Hunter Biden Expected To Plead Not Guilty

President Joe Biden’s son Hunter is expected to plead not guilty to federal firearms charges at an upcoming court hearing. Earlier this year a plea deal to allow Biden to plead not guilty to federal misdemeanor firearms and tax charges fell apart. The current charges, and potential pending ones, could land Hunter Biden in federal prison.

Special counsel David Weiss brought the charges against Hunter Biden earlier this month, including making a false statement in the purchase of a firearm, making a false statement related to information required to be kept by a federal firearms licensed dealer and one count of possession of a firearm by a person who is an unlawful user of or addicted to a controlled substance.

Hunter Biden has been observed consuming illegal narcotics in photos from his laptop. One photo appeared to show the president’s son driving while smoking crack cocaine.

The younger Biden’s attorneys requested that U.S. Magistrate Judge from the District of Delaware Christopher Burke hold the court appearance “by video conference.”

“Mr.
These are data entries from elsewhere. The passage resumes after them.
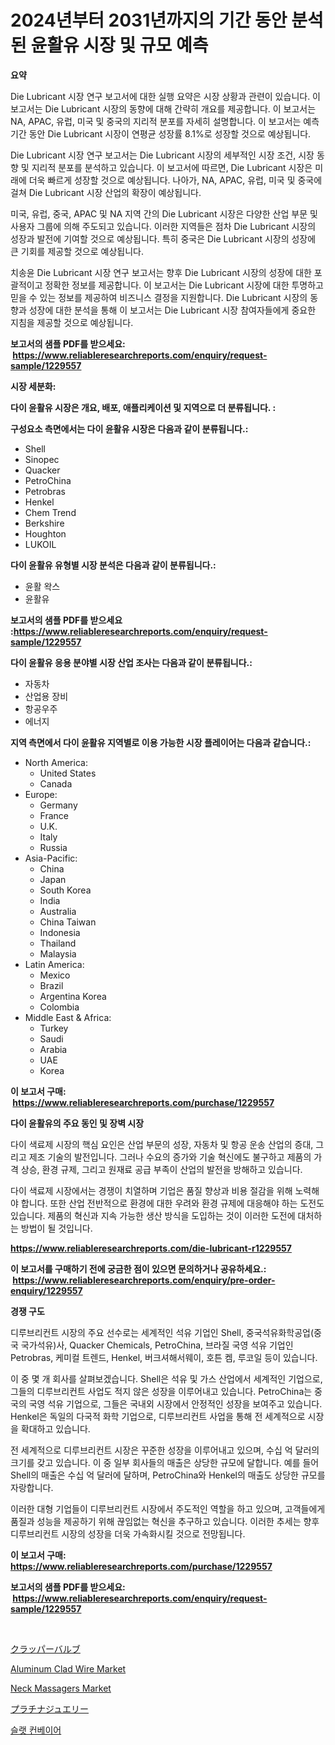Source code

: <p><h1>2024년부터 2031년까지의 기간 동안 분석된 윤활유 시장 및 규모 예측</h1></p><p><strong>요약</strong></p>
<p><p>Die Lubricant 시장 연구 보고서에 대한 실행 요약은 시장 상황과 관련이 있습니다. 이 보고서는 Die Lubricant 시장의 동향에 대해 간략히 개요를 제공합니다. 이 보고서는 NA, APAC, 유럽, 미국 및 중국의 지리적 분포를 자세히 설명합니다. 이 보고서는 예측 기간 동안 Die Lubricant 시장이 연평균 성장률 8.1%로 성장할 것으로 예상됩니다.</p><p>Die Lubricant 시장 연구 보고서는 Die Lubricant 시장의 세부적인 시장 조건, 시장 동향 및 지리적 분포를 분석하고 있습니다. 이 보고서에 따르면, Die Lubricant 시장은 미래에 더욱 빠르게 성장할 것으로 예상됩니다. 나아가, NA, APAC, 유럽, 미국 및 중국에 걸쳐 Die Lubricant 시장 산업의 확장이 예상됩니다.</p><p>미국, 유럽, 중국, APAC 및 NA 지역 간의 Die Lubricant 시장은 다양한 산업 부문 및 사용자 그룹에 의해 주도되고 있습니다. 이러한 지역들은 점차 Die Lubricant 시장의 성장과 발전에 기여할 것으로 예상됩니다. 특히 중국은 Die Lubricant 시장의 성장에 큰 기회를 제공할 것으로 예상됩니다.</p><p>치송윤 Die Lubricant 시장 연구 보고서는 향후 Die Lubricant 시장의 성장에 대한 포괄적이고 정확한 정보를 제공합니다. 이 보고서는 Die Lubricant 시장에 대한 투명하고 믿을 수 있는 정보를 제공하여 비즈니스 결정을 지원합니다. Die Lubricant 시장의 동향과 성장에 대한 분석을 통해 이 보고서는 Die Lubricant 시장 참여자들에게 중요한 지침을 제공할 것으로 예상됩니다.</p></p>
<p><strong>보고서의 샘플 PDF를 받으세요: &nbsp;<a href="https://www.reliableresearchreports.com/enquiry/request-sample/1229557">https://www.reliableresearchreports.com/enquiry/request-sample/1229557</a></strong></p>
<p><strong>시장 세분화:</strong></p>
<p><strong> 다이 윤활유 시장은 개요, 배포, 애플리케이션 및 지역으로 더 분류됩니다. :</strong></p>
<p><strong>구성요소 측면에서는 다이 윤활유 시장은 다음과 같이 분류됩니다.:</strong></p>
<p><ul><li>Shell</li><li>Sinopec</li><li>Quacker</li><li>PetroChina</li><li>Petrobras</li><li>Henkel</li><li>Chem Trend</li><li>Berkshire</li><li>Houghton</li><li>LUKOIL</li></ul></p>
<p><strong> 다이 윤활유 유형별 시장 분석은 다음과 같이 분류됩니다.:</strong></p>
<p><ul><li>윤활 왁스</li><li>윤활유</li></ul></p>
<p><strong>보고서의 샘플 PDF를 받으세요 :<a href="https://www.reliableresearchreports.com/enquiry/request-sample/1229557">https://www.reliableresearchreports.com/enquiry/request-sample/1229557</a></strong></p>
<p><strong> 다이 윤활유 응용 분야별 시장 산업 조사는 다음과 같이 분류됩니다.:</strong></p>
<p><ul><li>자동차</li><li>산업용 장비</li><li>항공우주</li><li>에너지</li></ul></p>
<p><strong>지역 측면에서 다이 윤활유 지역별로 이용 가능한 시장 플레이어는 다음과 같습니다.:</strong></p>
<p><ul>
    <li>
        North America:
        <ul>
            <li>United States</li>
            <li>Canada</li>
        </ul>
    </li>
    <li>
        Europe:
        <ul>
            <li>Germany</li>
            <li>France</li>
            <li>U.K.</li>
            <li>Italy</li>
            <li>Russia</li>
        </ul>
    </li>
    <li>
        Asia-Pacific:
        <ul>
            <li>China</li>
            <li>Japan</li>
            <li>South Korea</li>
            <li>India</li>
            <li>Australia</li>
            <li>China Taiwan</li>
            <li>Indonesia</li>
            <li>Thailand</li>
            <li>Malaysia</li>
        </ul>
    </li>
    <li>
        Latin America:
        <ul>
            <li>Mexico</li>
            <li>Brazil</li>
            <li>Argentina Korea</li>
            <li>Colombia</li>
        </ul>
    </li>
    <li>
        Middle East & Africa:
        <ul>
            <li>Turkey</li>
            <li>Saudi</li>
            <li>Arabia</li>
            <li>UAE</li>
            <li>Korea</li>
        </ul>
    </li>
    </ul></p>
<p><strong>이 보고서 구매: &nbsp;<a href="https://www.reliableresearchreports.com/purchase/1229557">https://www.reliableresearchreports.com/purchase/1229557</a></strong></p>
<p><strong>다이 윤활유의 주요 동인 및 장벽 시장</strong></p>
<p><p>다이 색료제 시장의 핵심 요인은 산업 부문의 성장, 자동차 및 항공 운송 산업의 증대, 그리고 제조 기술의 발전입니다. 그러나 수요의 증가와 기술 혁신에도 불구하고 제품의 가격 상승, 환경 규제, 그리고 원재료 공급 부족이 산업의 발전을 방해하고 있습니다.</p><p>다이 색료제 시장에서는 경쟁이 치열하며 기업은 품질 향상과 비용 절감을 위해 노력해야 합니다. 또한 산업 전반적으로 환경에 대한 우려와 환경 규제에 대응해야 하는 도전도 있습니다. 제품의 혁신과 지속 가능한 생산 방식을 도입하는 것이 이러한 도전에 대처하는 방법이 될 것입니다.</p></p>
<p><strong><a href="https://www.reliableresearchreports.com/die-lubricant-r1229557">https://www.reliableresearchreports.com/die-lubricant-r1229557</a></strong></p>
<p><strong>이 보고서를 구매하기 전에 궁금한 점이 있으면 문의하거나 공유하세요.: &nbsp;<a href="https://www.reliableresearchreports.com/enquiry/pre-order-enquiry/1229557">https://www.reliableresearchreports.com/enquiry/pre-order-enquiry/1229557</a></strong></p>
<p><strong>경쟁 구도</strong></p>
<p><p>디루브리컨트 시장의 주요 선수로는 세계적인 석유 기업인 Shell, 중국석유화학공업(중국 국가석유)사, Quacker Chemicals, PetroChina, 브라질 국영 석유 기업인 Petrobras, 케미컬 트렌드, Henkel, 버크셔해서웨이, 호튼 켐, 루코일 등이 있습니다.</p><p>이 중 몇 개 회사를 살펴보겠습니다. Shell은 석유 및 가스 산업에서 세계적인 기업으로, 그들의 디루브리컨트 사업도 적지 않은 성장을 이루어내고 있습니다. PetroChina는 중국의 국영 석유 기업으로, 그들은 국내외 시장에서 안정적인 성장을 보여주고 있습니다. Henkel은 독일의 다국적 화학 기업으로, 디루브리컨트 사업을 통해 전 세계적으로 시장을 확대하고 있습니다.</p><p>전 세계적으로 디루브리컨트 시장은 꾸준한 성장을 이루어내고 있으며, 수십 억 달러의 크기를 갖고 있습니다. 이 중 일부 회사들의 매출은 상당한 규모에 달합니다. 예를 들어 Shell의 매출은 수십 억 달러에 달하며, PetroChina와 Henkel의 매출도 상당한 규모를 자랑합니다.</p><p>이러한 대형 기업들이 디루브리컨트 시장에서 주도적인 역할을 하고 있으며, 고객들에게 품질과 성능을 제공하기 위해 끊임없는 혁신을 추구하고 있습니다. 이러한 추세는 향후 디루브리컨트 시장의 성장을 더욱 가속화시킬 것으로 전망됩니다.</p></p>
<p><strong>이 보고서 구매: &nbsp; <a href="https://www.reliableresearchreports.com/purchase/1229557">https://www.reliableresearchreports.com/purchase/1229557</a></strong></p>
<p><strong>보고서의 샘플 PDF를 받으세요: &nbsp;<a href="https://www.reliableresearchreports.com/enquiry/request-sample/1229557">https://www.reliableresearchreports.com/enquiry/request-sample/1229557</a></strong><strong></strong></p>
<p>&nbsp;</p>
<p><p><a href="https://github.com/SantosDicki04/Market-Research-Report-List-1/blob/main/741911731884.md">クラッパーバルブ</a></p><p><a href="https://issuu.com/reportprime-2/docs/aluminum-clad-wire-market-size-2030.pptx">Aluminum Clad Wire Market</a></p><p><a href="https://angry-finch-aaf.notion.site/Neck-Massagers-Market-Trends-and-Market-Analysis-forecasted-for-period-2024-2031-561468aad8e842d0ad0ee9904dde6073">Neck Massagers Market</a></p><p><a href="https://github.com/moulafa/Market-Research-Report-List-1/blob/main/498154731882.md">プラチナジュエリー</a></p><p><a href="https://github.com/TobyKub4685/Market-Research-Report-List-1/blob/main/506642129190.md">슬랫 컨베이어</a></p></p>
Biden also will enter a plea of not guilty, and there is no reason why he cannot utter those two words by video conference,” his attorney wrote. “In short, Mr. Biden is satisfied that his constitutional rights will be met by conducting his initial appearance by video conference.”

Hunter Biden’s attorney also wrote that the president’s son “is not seeking any special treatment in making this request.”

In addition to the current firearms charges, Weiss is reportedly considering federal tax charges against the president’s son.

The current and potential charges are a stark contrast to Weiss’ original plea deal, which would have likely resulted in Hunter Biden serving no jail time.

However, testimony by an IRS whistleblower may have shed light on the wider investigation into the younger Biden. Weiss had been twice frustrated in his efforts to bring charges against Hunter Biden by Department of Justice officials.

Following the testimony, the plea deal was thrown out by the judge presiding over the case.

Following the failed plea deal, Weiss was named special counsel by U.S. Attorney General Merrick Garland.